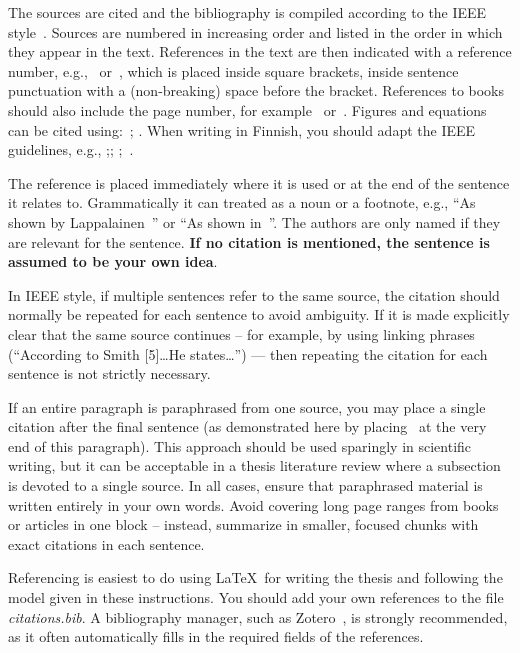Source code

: The sources are cited and the bibliography is compiled according to
the IEEE style~\cite{ieeetransactions}.  Sources are numbered in
increasing order and listed in the order in which they appear in the
text.  References in the text are then indicated with a reference
number, e.g.,~\cite{lappalainen} or~\cite{lappalainen, acta, korpela},
which is placed inside square brackets, inside sentence punctuation
with a (non-breaking) space before the bracket. References to books
should also include the page number, for
example~\cite[p.~15]{lappalainen} or~\cite[pp.~15--17]{lappalainen}.
Figures and equations can be cited using:~\cite[Fig.~3]{lappalainen};
\cite[eq.~(3)]{lappalainen}. When writing in Finnish, you should adapt the IEEE guidelines, e.g., \cite[s.~15]{lappalainen};\cite[s.~15--17]{lappalainen};
\cite[Kuva~3]{lappalainen};~\cite[Yhtälö~(3)]{lappalainen}.

The reference is placed immediately where it is used or at the end of
the sentence it relates to. Grammatically it can treated as a noun or
a footnote, e.g., ``As shown by Lappalainen~\cite{lappalainen}'' or
``As shown in~\cite{lappalainen}''. The authors are only named if they
are relevant for the sentence. \textbf{If no citation is mentioned,
the sentence is assumed to be your own idea}.

In IEEE style, if multiple sentences refer to the same source, the
citation should normally be repeated for each sentence to avoid
ambiguity. If it is made explicitly clear that the same source
continues -- for example, by using linking phrases (“According to Smith
[5]\ldots He states\ldots”) — then repeating the citation for each
sentence is not strictly necessary.

If an entire paragraph is paraphrased from one source, you may place a
single citation after the final sentence (as demonstrated here by
placing~\cite{lappalainen} at the very end of this paragraph). This
approach should be used sparingly in scientific writing, but it can be
acceptable in a thesis literature review where a subsection is devoted
to a single source. In all cases, ensure that paraphrased material is
written entirely in your own words. Avoid covering long page ranges
from books or articles in one block -- instead, summarize in smaller,
focused chunks with exact citations in each
sentence.~\cite{lappalainen}

Referencing is easiest to do using \LaTeX\ for writing the thesis and
following the model given in these instructions. You should add your
own references to the file \textit{citations.bib}. A bibliography
manager, such as Zotero~\cite{zotero,uniouluzotero}, is strongly
recommended, as it often automatically fills in the required fields
of the references.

» Description of the task
Transcribe, exactly and without additions, the lines of the records above, beginning with the line that contains "compiled according to" and ending with the line that contains "with a reference", both included.

» Solved problem
: The sources are cited and the bibliography is compiled according to
the IEEE style~\cite{ieeetransactions}.  Sources are numbered in
increasing order and listed in the order in which they appear in the
text.  References in the text are then indicated with a reference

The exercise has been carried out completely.